(Beginning of TASK MATERIAL)

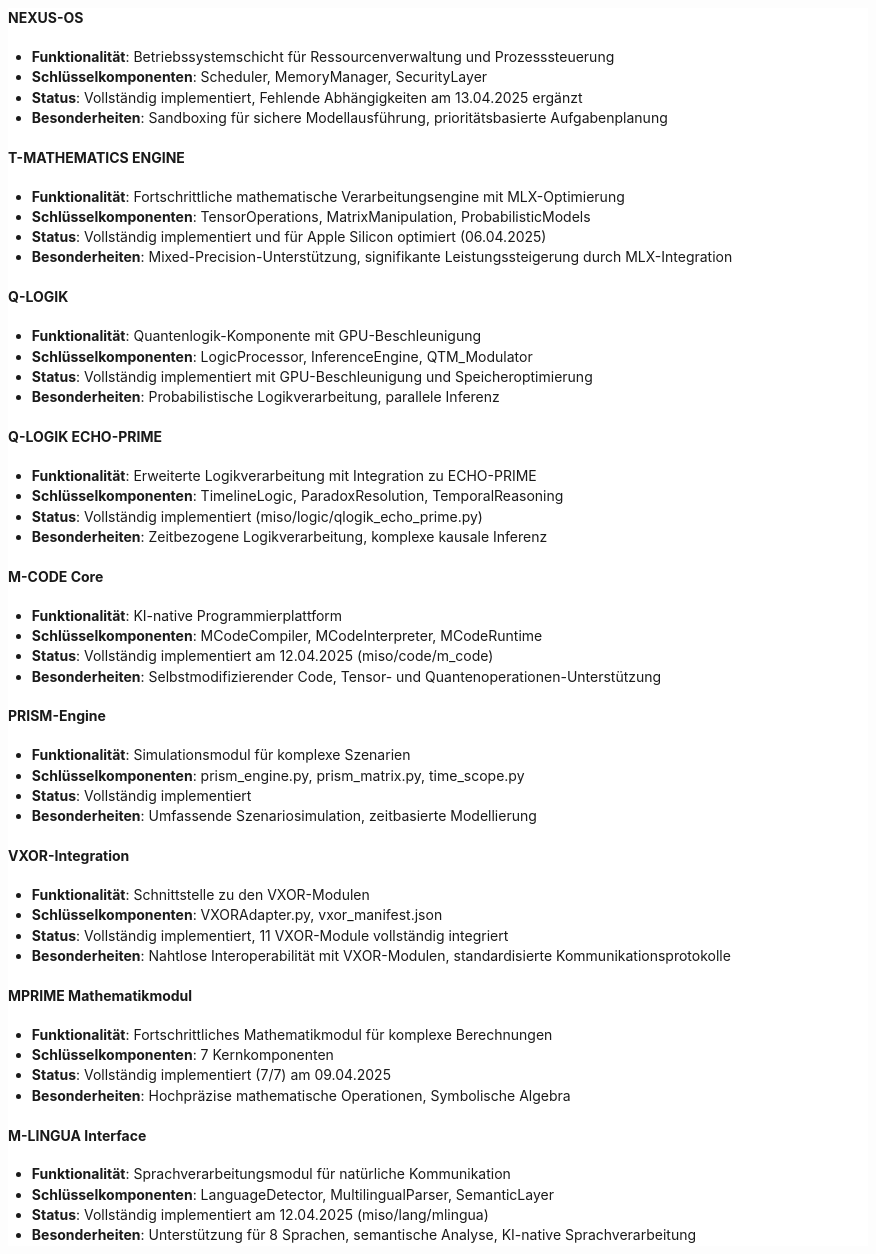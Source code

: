 #### NEXUS-OS
- **Funktionalität**: Betriebssystemschicht für Ressourcenverwaltung und Prozesssteuerung
- **Schlüsselkomponenten**: Scheduler, MemoryManager, SecurityLayer
- **Status**: Vollständig implementiert, Fehlende Abhängigkeiten am 13.04.2025 ergänzt
- **Besonderheiten**: Sandboxing für sichere Modellausführung, prioritätsbasierte Aufgabenplanung

#### T-MATHEMATICS ENGINE
- **Funktionalität**: Fortschrittliche mathematische Verarbeitungsengine mit MLX-Optimierung
- **Schlüsselkomponenten**: TensorOperations, MatrixManipulation, ProbabilisticModels
- **Status**: Vollständig implementiert und für Apple Silicon optimiert (06.04.2025)
- **Besonderheiten**: Mixed-Precision-Unterstützung, signifikante Leistungssteigerung durch MLX-Integration

#### Q-LOGIK
- **Funktionalität**: Quantenlogik-Komponente mit GPU-Beschleunigung
- **Schlüsselkomponenten**: LogicProcessor, InferenceEngine, QTM_Modulator
- **Status**: Vollständig implementiert mit GPU-Beschleunigung und Speicheroptimierung
- **Besonderheiten**: Probabilistische Logikverarbeitung, parallele Inferenz

#### Q-LOGIK ECHO-PRIME
- **Funktionalität**: Erweiterte Logikverarbeitung mit Integration zu ECHO-PRIME
- **Schlüsselkomponenten**: TimelineLogic, ParadoxResolution, TemporalReasoning
- **Status**: Vollständig implementiert (miso/logic/qlogik_echo_prime.py)
- **Besonderheiten**: Zeitbezogene Logikverarbeitung, komplexe kausale Inferenz

#### M-CODE Core
- **Funktionalität**: KI-native Programmierplattform
- **Schlüsselkomponenten**: MCodeCompiler, MCodeInterpreter, MCodeRuntime
- **Status**: Vollständig implementiert am 12.04.2025 (miso/code/m_code)
- **Besonderheiten**: Selbstmodifizierender Code, Tensor- und Quantenoperationen-Unterstützung

#### PRISM-Engine
- **Funktionalität**: Simulationsmodul für komplexe Szenarien
- **Schlüsselkomponenten**: prism_engine.py, prism_matrix.py, time_scope.py
- **Status**: Vollständig implementiert
- **Besonderheiten**: Umfassende Szenariosimulation, zeitbasierte Modellierung

#### VXOR-Integration
- **Funktionalität**: Schnittstelle zu den VXOR-Modulen
- **Schlüsselkomponenten**: VXORAdapter.py, vxor_manifest.json
- **Status**: Vollständig implementiert, 11 VXOR-Module vollständig integriert
- **Besonderheiten**: Nahtlose Interoperabilität mit VXOR-Modulen, standardisierte Kommunikationsprotokolle

#### MPRIME Mathematikmodul
- **Funktionalität**: Fortschrittliches Mathematikmodul für komplexe Berechnungen
- **Schlüsselkomponenten**: 7 Kernkomponenten
- **Status**: Vollständig implementiert (7/7) am 09.04.2025
- **Besonderheiten**: Hochpräzise mathematische Operationen, Symbolische Algebra

#### M-LINGUA Interface
- **Funktionalität**: Sprachverarbeitungsmodul für natürliche Kommunikation
- **Schlüsselkomponenten**: LanguageDetector, MultilingualParser, SemanticLayer
- **Status**: Vollständig implementiert am 12.04.2025 (miso/lang/mlingua)
- **Besonderheiten**: Unterstützung für 8 Sprachen, semantische Analyse, KI-native Sprachverarbeitung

(End of TASK MATERIAL)

• **PROBLEM REQUIREMENTS**
What lines of the material above hold the string "miso"? Please copy them.

• **YOUR SOLUTION**
- **Status**: Vollständig implementiert (miso/logic/qlogik_echo_prime.py)
- **Status**: Vollständig implementiert am 12.04.2025 (miso/code/m_code)
- **Status**: Vollständig implementiert am 12.04.2025 (miso/lang/mlingua)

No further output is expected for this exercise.